You can set never for unused properties, then TS can understand the type of these properties as optional.

type Type1 = { type: "1"; foo: string, bar?: never }
type Type2 = { type: "2"; foo?: never, bar: number }    
type Union = Type1 | Type2

const doSomething = (object: Union) => {
    const { type, foo, bar } = object
    console.log(type, foo, bar)
}

doSomething({ type: "1", foo: "foo" }) // [LOG]: "1",  "foo",  undefined 
doSomething({ type: "2", bar: 2 }) // [LOG]: "2",  undefined,  2

TS Playground link: https://www.typescriptlang.org/play?#code/C4TwDgpgBAKuEEYoF4oG8qkgLigIgTwG4oAzAe3NwGdgAnASwDsBzAGigCMBDOgflxMIANwh0oAXwCwAKCzQ4kAEwp0meLjxLiZSgKhDRdDjzqCArgFtOYyVHtRZ8qAFUmDck1WLEUAD6w8EqysgDGnrRQACbkAMrklhDAABbMLKoAFOScAFYQocC4bh5MAJQoAHzosg5Q4UyRGPIcFOQmvHao2XkFNQ711OQANhAAdEPkLBnNum1cvKWy0jKyMfGJKWkZTRr4hC2Umq14kosyawlJqazb6jj42u1mUCoSZ0A

Upvotes: 12

wolfhoundjesse
wolfhoundjesse

Reputation: 1133

The most convenient way I've found is to cast the variables based on their type.

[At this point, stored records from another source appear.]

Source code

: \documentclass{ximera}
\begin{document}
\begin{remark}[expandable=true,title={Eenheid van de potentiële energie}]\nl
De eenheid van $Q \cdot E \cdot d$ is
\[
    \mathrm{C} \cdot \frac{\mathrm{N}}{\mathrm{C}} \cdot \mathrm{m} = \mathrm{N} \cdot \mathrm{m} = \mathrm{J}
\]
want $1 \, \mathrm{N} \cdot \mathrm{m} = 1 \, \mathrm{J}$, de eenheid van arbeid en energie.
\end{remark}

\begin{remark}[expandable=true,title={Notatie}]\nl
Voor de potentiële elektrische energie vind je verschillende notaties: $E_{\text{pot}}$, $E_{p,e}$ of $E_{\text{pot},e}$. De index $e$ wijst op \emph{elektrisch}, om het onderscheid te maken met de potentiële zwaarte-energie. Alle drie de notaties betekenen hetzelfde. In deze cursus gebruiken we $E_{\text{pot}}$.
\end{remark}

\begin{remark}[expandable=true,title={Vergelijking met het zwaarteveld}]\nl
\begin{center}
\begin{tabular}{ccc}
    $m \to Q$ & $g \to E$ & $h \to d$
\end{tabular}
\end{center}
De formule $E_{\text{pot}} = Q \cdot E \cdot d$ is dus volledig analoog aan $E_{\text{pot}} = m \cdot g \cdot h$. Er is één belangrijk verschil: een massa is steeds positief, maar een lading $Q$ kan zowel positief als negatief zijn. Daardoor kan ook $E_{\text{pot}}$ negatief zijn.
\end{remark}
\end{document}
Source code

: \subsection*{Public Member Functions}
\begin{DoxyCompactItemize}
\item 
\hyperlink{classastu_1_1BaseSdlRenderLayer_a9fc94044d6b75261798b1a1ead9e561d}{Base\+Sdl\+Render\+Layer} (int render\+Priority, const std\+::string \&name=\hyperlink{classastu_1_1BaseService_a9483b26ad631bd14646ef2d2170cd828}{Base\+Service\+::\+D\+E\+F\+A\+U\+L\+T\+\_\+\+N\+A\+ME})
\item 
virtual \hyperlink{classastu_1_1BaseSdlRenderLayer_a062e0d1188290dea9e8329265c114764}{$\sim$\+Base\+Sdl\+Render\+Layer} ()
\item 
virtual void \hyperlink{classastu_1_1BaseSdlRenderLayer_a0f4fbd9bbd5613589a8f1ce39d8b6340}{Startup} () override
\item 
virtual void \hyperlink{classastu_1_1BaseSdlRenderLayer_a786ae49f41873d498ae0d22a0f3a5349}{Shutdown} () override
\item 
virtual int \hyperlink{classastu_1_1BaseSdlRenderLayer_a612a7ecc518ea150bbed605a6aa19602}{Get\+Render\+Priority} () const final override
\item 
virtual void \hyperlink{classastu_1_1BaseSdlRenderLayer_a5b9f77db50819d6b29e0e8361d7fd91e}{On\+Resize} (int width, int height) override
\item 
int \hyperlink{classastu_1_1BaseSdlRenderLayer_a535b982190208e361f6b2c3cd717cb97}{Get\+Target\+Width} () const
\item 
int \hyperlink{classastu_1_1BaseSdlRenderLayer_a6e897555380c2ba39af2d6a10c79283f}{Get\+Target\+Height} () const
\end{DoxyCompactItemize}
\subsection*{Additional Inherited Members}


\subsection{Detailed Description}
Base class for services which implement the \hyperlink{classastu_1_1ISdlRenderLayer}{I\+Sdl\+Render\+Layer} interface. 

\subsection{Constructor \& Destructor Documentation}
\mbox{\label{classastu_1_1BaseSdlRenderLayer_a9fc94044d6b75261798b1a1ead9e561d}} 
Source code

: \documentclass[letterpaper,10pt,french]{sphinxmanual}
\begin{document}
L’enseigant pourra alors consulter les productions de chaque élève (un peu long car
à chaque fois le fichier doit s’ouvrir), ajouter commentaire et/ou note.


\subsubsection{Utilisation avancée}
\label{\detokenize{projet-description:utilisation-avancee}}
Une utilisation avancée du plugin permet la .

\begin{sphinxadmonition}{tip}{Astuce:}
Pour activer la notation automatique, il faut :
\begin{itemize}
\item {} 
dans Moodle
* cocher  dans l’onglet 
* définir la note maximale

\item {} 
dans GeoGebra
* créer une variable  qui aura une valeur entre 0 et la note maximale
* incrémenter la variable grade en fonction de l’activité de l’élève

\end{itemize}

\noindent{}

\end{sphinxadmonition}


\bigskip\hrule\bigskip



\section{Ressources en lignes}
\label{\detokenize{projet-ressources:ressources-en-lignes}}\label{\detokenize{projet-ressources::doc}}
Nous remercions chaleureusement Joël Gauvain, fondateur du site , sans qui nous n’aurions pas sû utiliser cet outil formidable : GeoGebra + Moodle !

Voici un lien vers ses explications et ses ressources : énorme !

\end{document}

type Type1 = { type: "1"; foo: string }
type Type2 = { type: "2"; bar: number }    
type Union = Type1 | Type2

function doSomething = (object: Union) => {
    const { foo } = object as Type1
    const { bar } = object as Type2
    const { type } = object  
}

Upvotes: 3

Lesiak
Lesiak

Reputation: 26064

Check comment in Accessing property in union of object types fails for properties not defined on all union members #12815

The issue here is that because B doesn't declare an a property, it might at run-time have an a property of any possible type (because you can assign an object with any set of properties to a B as long as it has a b property of type string). You can make it work explicitly declaring an a: undefined property in B (thus ensuring that B won't have some random a property):

type A = { a: string; } 
type B = { b: string; a: undefined }
type AorB = A | B;

declare const AorB: AorB;

if (AorB.a) {
   // Ok
}

Upvotes: 3

almostalx
almostalx

Reputation: 107

This behaviour kinda makes sense because TS doesn't know which object from the Union it's dealing with and the property doesn't exist in some cases.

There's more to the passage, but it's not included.